YOUR ASSIGNMENT. From the entries below, list each line with "parameters".

EXERCISE INPUT.

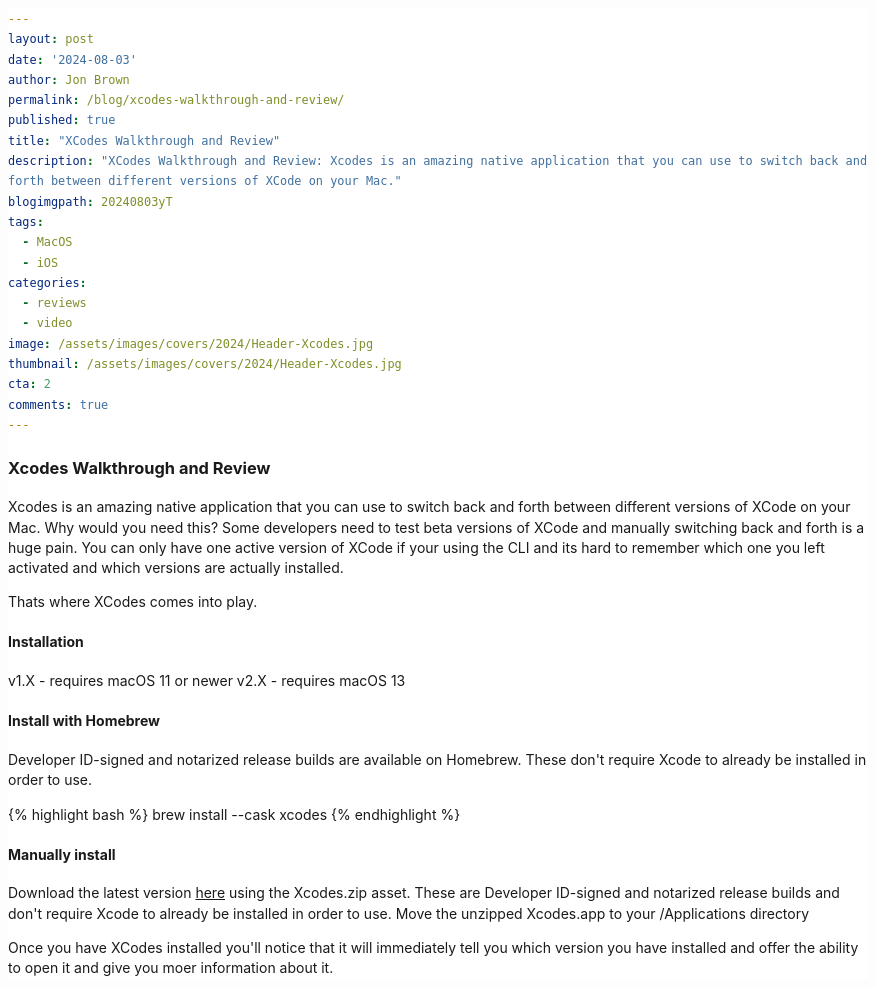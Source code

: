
 ```yaml
---
layout: post
date: '2024-08-03'
author: Jon Brown
permalink: /blog/xcodes-walkthrough-and-review/
published: true
title: "XCodes Walkthrough and Review"
description: "XCodes Walkthrough and Review: Xcodes is an amazing native application that you can use to switch back and forth between different versions of XCode on your Mac."
blogimgpath: 20240803yT
tags:
  - MacOS
  - iOS
categories:
  - reviews
  - video
image: /assets/images/covers/2024/Header-Xcodes.jpg
thumbnail: /assets/images/covers/2024/Header-Xcodes.jpg
cta: 2
comments: true
---
```

### Xcodes Walkthrough and Review

Xcodes is an amazing native application that you can use to switch back and forth between different versions of XCode on your Mac. Why would you need this? Some developers need to test beta versions of XCode and manually switching back and forth is a huge pain. You can only have one active version of XCode if your using the CLI and its hard to remember which one you left activated and which versions are actually installed. 

Thats where XCodes comes into play. 

#### Installation
v1.X - requires macOS 11 or newer v2.X - requires macOS 13

#### Install with Homebrew
Developer ID-signed and notarized release builds are available on Homebrew. These don't require Xcode to already be installed in order to use.

{% highlight bash %}
brew install --cask xcodes
{% endhighlight %}

#### Manually install
Download the latest version [here](https://github.com/XcodesOrg/XcodesApp/releases/latest) using the Xcodes.zip asset. These are Developer ID-signed and notarized release builds and don't require Xcode to already be installed in order to use.
Move the unzipped Xcodes.app to your /Applications directory

Once you have XCodes installed you'll notice that it will immediately tell you which version you have installed and offer the ability to open it and give you moer information about it. 
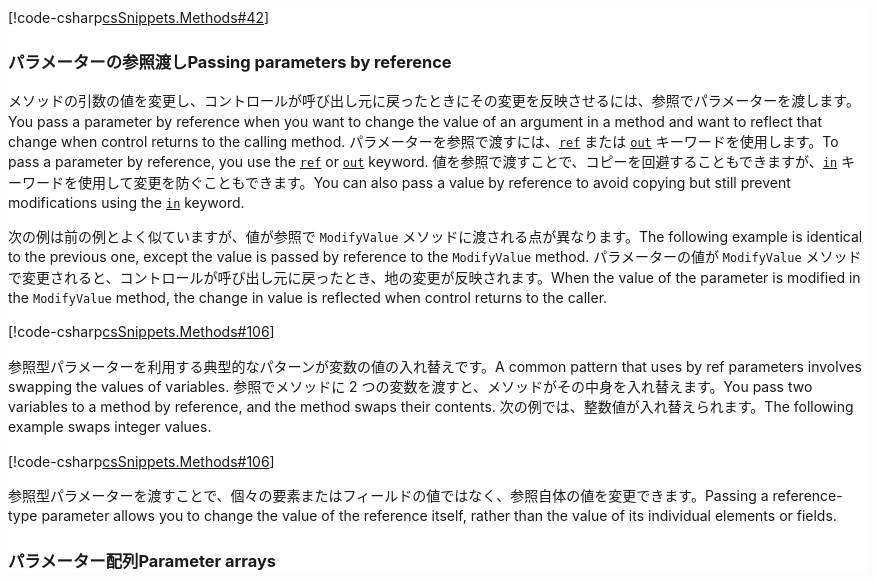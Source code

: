 [!code-csharp[csSnippets.Methods#42](../../samples/snippets/csharp/concepts/methods/byvalue42.cs#42)]

<a name="byref"></a>

### <a name="passing-parameters-by-reference"></a><span data-ttu-id="8125d-179">パラメーターの参照渡し</span><span class="sxs-lookup"><span data-stu-id="8125d-179">Passing parameters by reference</span></span>

<span data-ttu-id="8125d-180">メソッドの引数の値を変更し、コントロールが呼び出し元に戻ったときにその変更を反映させるには、参照でパラメーターを渡します。</span><span class="sxs-lookup"><span data-stu-id="8125d-180">You pass a parameter by reference when you want to change the value of an argument in a method and want to reflect that change when control returns to the calling method.</span></span> <span data-ttu-id="8125d-181">パラメーターを参照で渡すには、[`ref`](language-reference/keywords/ref.md) または [`out`](language-reference/keywords/out-parameter-modifier.md) キーワードを使用します。</span><span class="sxs-lookup"><span data-stu-id="8125d-181">To pass a parameter by reference, you use the [`ref`](language-reference/keywords/ref.md) or [`out`](language-reference/keywords/out-parameter-modifier.md) keyword.</span></span> <span data-ttu-id="8125d-182">値を参照で渡すことで、コピーを回避することもできますが、[`in`](language-reference/keywords/in-parameter-modifier.md) キーワードを使用して変更を防ぐこともできます。</span><span class="sxs-lookup"><span data-stu-id="8125d-182">You can also pass a value by reference to avoid copying but still prevent modifications using the [`in`](language-reference/keywords/in-parameter-modifier.md) keyword.</span></span>

<span data-ttu-id="8125d-183">次の例は前の例とよく似ていますが、値が参照で `ModifyValue` メソッドに渡される点が異なります。</span><span class="sxs-lookup"><span data-stu-id="8125d-183">The following example is identical to the previous one, except the value is passed by reference to the `ModifyValue` method.</span></span> <span data-ttu-id="8125d-184">パラメーターの値が `ModifyValue` メソッドで変更されると、コントロールが呼び出し元に戻ったとき、地の変更が反映されます。</span><span class="sxs-lookup"><span data-stu-id="8125d-184">When the value of the parameter is modified in the `ModifyValue` method, the change in value is reflected when control returns to the caller.</span></span>

[!code-csharp[csSnippets.Methods#106](../../samples/snippets/csharp/concepts/methods/byref106.cs#106)]

<span data-ttu-id="8125d-185">参照型パラメーターを利用する典型的なパターンが変数の値の入れ替えです。</span><span class="sxs-lookup"><span data-stu-id="8125d-185">A common pattern that uses by ref parameters involves swapping the values of variables.</span></span> <span data-ttu-id="8125d-186">参照でメソッドに 2 つの変数を渡すと、メソッドがその中身を入れ替えます。</span><span class="sxs-lookup"><span data-stu-id="8125d-186">You pass two variables to a method by reference, and the method swaps their contents.</span></span> <span data-ttu-id="8125d-187">次の例では、整数値が入れ替えられます。</span><span class="sxs-lookup"><span data-stu-id="8125d-187">The following example swaps integer values.</span></span>

[!code-csharp[csSnippets.Methods#106](../../samples/snippets/csharp/concepts/methods/swap107.cs#107)]

<span data-ttu-id="8125d-188">参照型パラメーターを渡すことで、個々の要素またはフィールドの値ではなく、参照自体の値を変更できます。</span><span class="sxs-lookup"><span data-stu-id="8125d-188">Passing a reference-type parameter allows you to change the value of the reference itself, rather than the value of its individual elements or fields.</span></span>

<a name="paramarray"></a>

### <a name="parameter-arrays"></a><span data-ttu-id="8125d-189">パラメーター配列</span><span class="sxs-lookup"><span data-stu-id="8125d-189">Parameter arrays</span></span>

RESPONSE TO THE EXERCISE.
### <a name="passing-parameters-by-reference"></a><span data-ttu-id="8125d-179">パラメーターの参照渡し</span><span class="sxs-lookup"><span data-stu-id="8125d-179">Passing parameters by reference</span></span>
<span data-ttu-id="8125d-185">参照型パラメーターを利用する典型的なパターンが変数の値の入れ替えです。</span><span class="sxs-lookup"><span data-stu-id="8125d-185">A common pattern that uses by ref parameters involves swapping the values of variables.</span></span> <span data-ttu-id="8125d-186">参照でメソッドに 2 つの変数を渡すと、メソッドがその中身を入れ替えます。</span><span class="sxs-lookup"><span data-stu-id="8125d-186">You pass two variables to a method by reference, and the method swaps their contents.</span></span> <span data-ttu-id="8125d-187">次の例では、整数値が入れ替えられます。</span><span class="sxs-lookup"><span data-stu-id="8125d-187">The following example swaps integer values.</span></span>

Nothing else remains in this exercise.